In this church we say Amen together in many places. We pray at the opening of the service as we praise God. At the end we say, Amen. We mean to say, "We love God and offer Him praise. We agree that this is our duty and our joy." We then sing a song to praise Him. Again, as a congregation we say, "Amen." We mean something more now. We agree with the words of the song. We Amen the song in agreement to abide by its words, to proclaim what God has done and to declare our allegiance to Him.

We confess our sins and say, "Amen." We admit, as a body, that we have fallen short and are in need of the cleansing blood of Jesus Christ. We pray in Jesus name, Amen. Our Amen says, "Truly, our salvation is in Him and no other." We read the scriptures and say, "Amen." In this, we confess the Word of God as the Word of God and swear our allegiance to it, understanding that obedience brings blessing, disobedience brings cursing. Our Amen leaves us without excuse. We sing more songs and again say Amen. The Amen ties us to the duties of the Psalms. Men pray on the behalf of the congregation, representing you before God. We say Amen, admitting that we are covenantely tied to him as he prays and agreeing with him in his prayers.

We hear the Word preached and pray at the end. We have heard the Word of God and are required to obey it. Again, we are aware of the conditions of the covenant. Blessing for obedience. Cursing for disobedience. And we say, Amen. We commune with God and one another at the Lord’s table. We say, Amen. We declare that He is ours and we are His. We declare that we are brothers and sisters in Christ. We say, Amen. This is true and no man can separate us from Christ or from one another in Christ. We conclude with praise to God in the doxology and Amen. And blessing from God in the benediction and Amen.

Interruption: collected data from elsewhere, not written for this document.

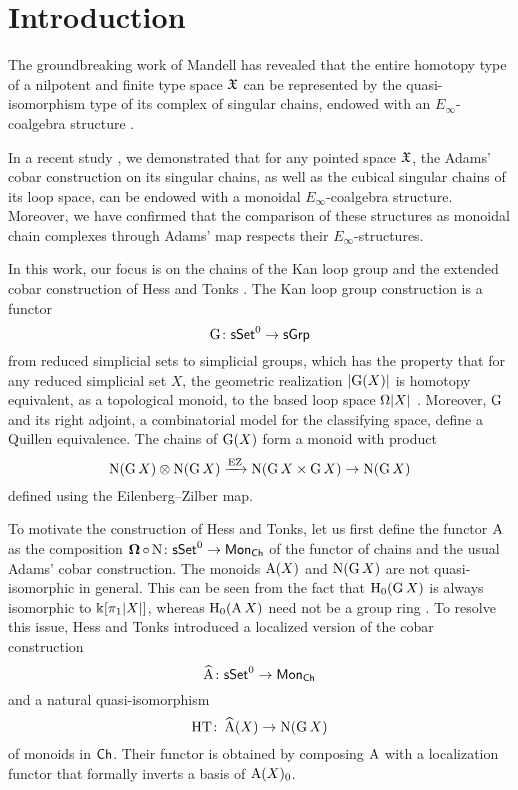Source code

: 
\section{Introduction}

The groundbreaking work of Mandell has revealed that the entire homotopy type of a nilpotent and finite type space $\mathfrak{X}$ can be represented by the quasi-isomorphism type of its complex of singular chains, endowed with an $E_\infty$-coalgebra structure \cite{mandell2006homotopy_type}.

In a recent study \cite{medina2021cobar}, we demonstrated that for any pointed space $\mathfrak{X}$, the Adams' cobar construction on its singular chains, as well as the cubical singular chains of its loop space, can be endowed with a monoidal $E_\infty$-coalgebra structure. Moreover, we have confirmed that the comparison of these structures as monoidal chain complexes through Adams' map respects their $E_\infty$-structures.

In this work, our focus is on the chains of the Kan loop group \cite{bibid} and the extended cobar construction of Hess and Tonks \cite{hess2010cobar}.
The Kan loop group construction is a functor
\[
\operatorname{G} \colon \mathsf{sSet}^0 \to \mathsf{sGrp}
\]
from reduced simplicial sets to simplicial groups, which has the property that for any reduced simplicial set $X$, the geometric realization $\lvert\operatorname{G}(X)\rvert$ is homotopy equivalent, as a topological monoid, to the based loop space $\Omega\lvert X\rvert$ \cite{berger1995loops}.
Moreover, $\operatorname{G}$ and its right adjoint, a combinatorial model for the classifying space, define a Quillen equivalence.
The chains of $\operatorname{G}(X)$ form a monoid with product
\[
\operatorname{N}(\operatorname{G} X) \otimes \operatorname{N}(\operatorname{G} X) \xrightarrow{\operatorname{EZ}} \operatorname{N}(\operatorname{G} X \times \operatorname{G} X) \to \operatorname{N}(\operatorname{G} X)
\]
defined using the Eilenberg--Zilber map.

To motivate the construction of Hess and Tonks, let us first define the functor $\operatorname{A}$ as the composition $\operatorname{\mathbf{\Omega}} \circ \operatorname{N} \colon \mathsf{sSet}^0 \to \mathsf{Mon}_{\mathsf{Ch}}$ of the functor of chains and the usual Adams' cobar construction.
The monoids $\operatorname{A}(X)$ and $\operatorname{N}(\operatorname{G} X)$ are not quasi-isomorphic in general.
This can be seen from the fact that $\mathrm{H}_0(\operatorname{G} X)$ is always isomorphic to $ \Bbbk[\pi_1 |X|]$, whereas $\mathrm{H}_0(\operatorname{A} X)$ need not be a group ring .
To resolve this issue, Hess and Tonks introduced a localized version of the cobar construction
\[
\operatorname{\widehat{A}} \colon \mathsf{sSet}^0 \to \mathsf{Mon}_{\mathsf{Ch}}
\]
and a natural quasi-isomorphism
\[
\operatorname{HT} \colon \operatorname{\widehat{A}}(X) \to \operatorname{N}(\operatorname{G} X)
\]
of monoids in $\mathsf{Ch}$.
Their functor is obtained by composing $\operatorname{A}$ with a localization functor that formally inverts a basis of $\operatorname{A}(X)_0$.

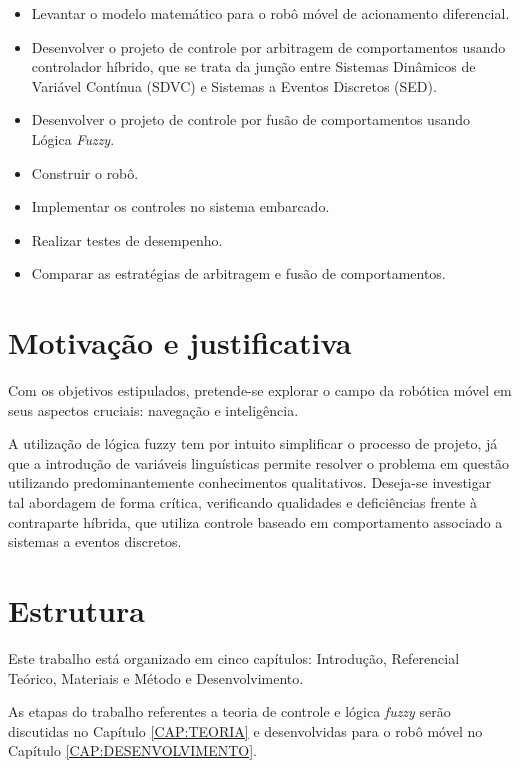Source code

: 	\begin{itemize}
	  \item Levantar o modelo matemático para o robô móvel de acionamento
	  diferencial.
	  \item Desenvolver o projeto de controle por arbitragem de comportamentos usando
	  controlador híbrido, que se trata da junção entre Sistemas Dinâmicos de Variável 
	  Contínua (SDVC) e Sistemas a Eventos Discretos (SED).
	  \item Desenvolver o projeto de controle por fusão de comportamentos usando Lógica 
	  \textit{Fuzzy}.
	  \item Construir o robô. 
	  \item Implementar os controles no sistema embarcado. 
	  \item Realizar testes de desempenho.
	  \item Comparar as estratégias de arbitragem e fusão de comportamentos. 
	\end{itemize}
	
\section{Motivação e justificativa}

Com os objetivos estipulados, pretende-se explorar o campo da robótica móvel em
seus aspectos cruciais: navegação e inteligência.

A utilização de lógica fuzzy tem por intuito simplificar o processo de
projeto, já que a introdução de variáveis linguísticas permite
resolver o problema em questão utilizando predominantemente conhecimentos
qualitativos. Deseja-se investigar tal abordagem de forma crítica, verificando
qualidades e deficiências frente à contraparte híbrida, que utiliza controle
baseado em comportamento associado a sistemas a eventos discretos.

\section{Estrutura}

Este trabalho está organizado em cinco capítulos: Introdução,
Referencial Teórico, Materiais e Método e Desenvolvimento. 

As etapas do trabalho referentes a teoria de controle e lógica \textit{fuzzy}
serão discutidas no Capítulo \ref{CAP:TEORIA} e desenvolvidas para o robô móvel 
no Capítulo \ref{CAP:DESENVOLVIMENTO}.
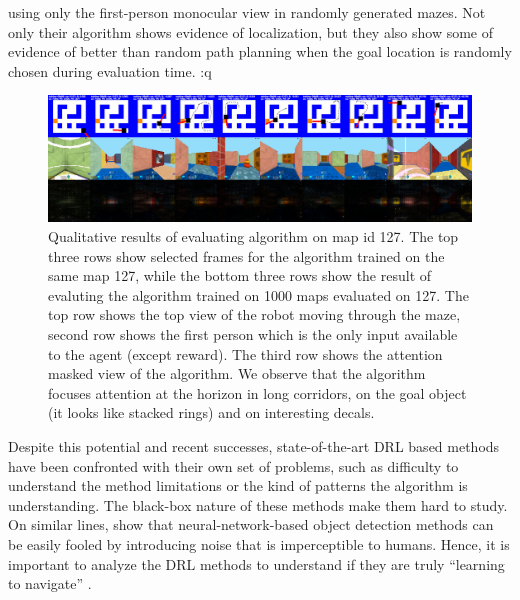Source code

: using only the first-person monocular view in randomly generated mazes. Not only their algorithm shows evidence of localization, but they also show some of evidence of better than random path planning when the goal location is randomly chosen during evaluation time. 
:q

\begin{figure}
\includegraphics[width=\textwidth]{./exp-results/training-09x09-0127-on-0127.png}
\caption{Qualitative results of evaluating algorithm on map id 127. The top three rows show selected frames for the algorithm trained on the same map 127, while the bottom three rows show the result of evaluting the algorithm trained on 1000 maps evaluated on 127. The top row shows the top view of the robot moving through the maze, second row shows the first person which is the only input available to the agent (except reward). The third row shows the attention masked view of the algorithm. We observe that the algorithm focuses attention at the horizon in long corridors, on the goal object (it looks like stacked rings) and on interesting decals.}
\label{fig:training-qualitative}
\end{figure}

Despite this potential and recent successes, 
state-of-the-art DRL based methods have been confronted with their own set of problems, such as difficulty to understand the method limitations or the kind of patterns the algorithm is understanding.  The black-box nature of these methods make them hard to study.
On similar lines, \cite{NgYoClCVPR2015} show that neural-network-based object detection methods can be easily fooled by introducing noise that is imperceptible to humans. Hence, it is important to analyze the DRL methods to understand if they are truly ``learning to navigate'' \cite{MiPaViICLR2017}.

Saints, this word Amen has much meaning. Be aware of it each time you say it. Mean it when you say it. This means that we should be practiced at our Amens. We should be hearty and sincere in them. We should wake up to the reality of them. So, let us say Amen and mean "truly Lord, I swear, I agree, I promise to abide, I am Yours." And when we say, Amen, together, let us not do it just out of habit, or just because our liturgy calls for it. Let us mean it. Let us get ourselves ready for it. Let us listen to the words of the songs because we know we are going to have to Amen. Let us listen to the prayers and the preacher and the reading and the blessing, for we know that we are going to sign on to it all with ‘Amen!’.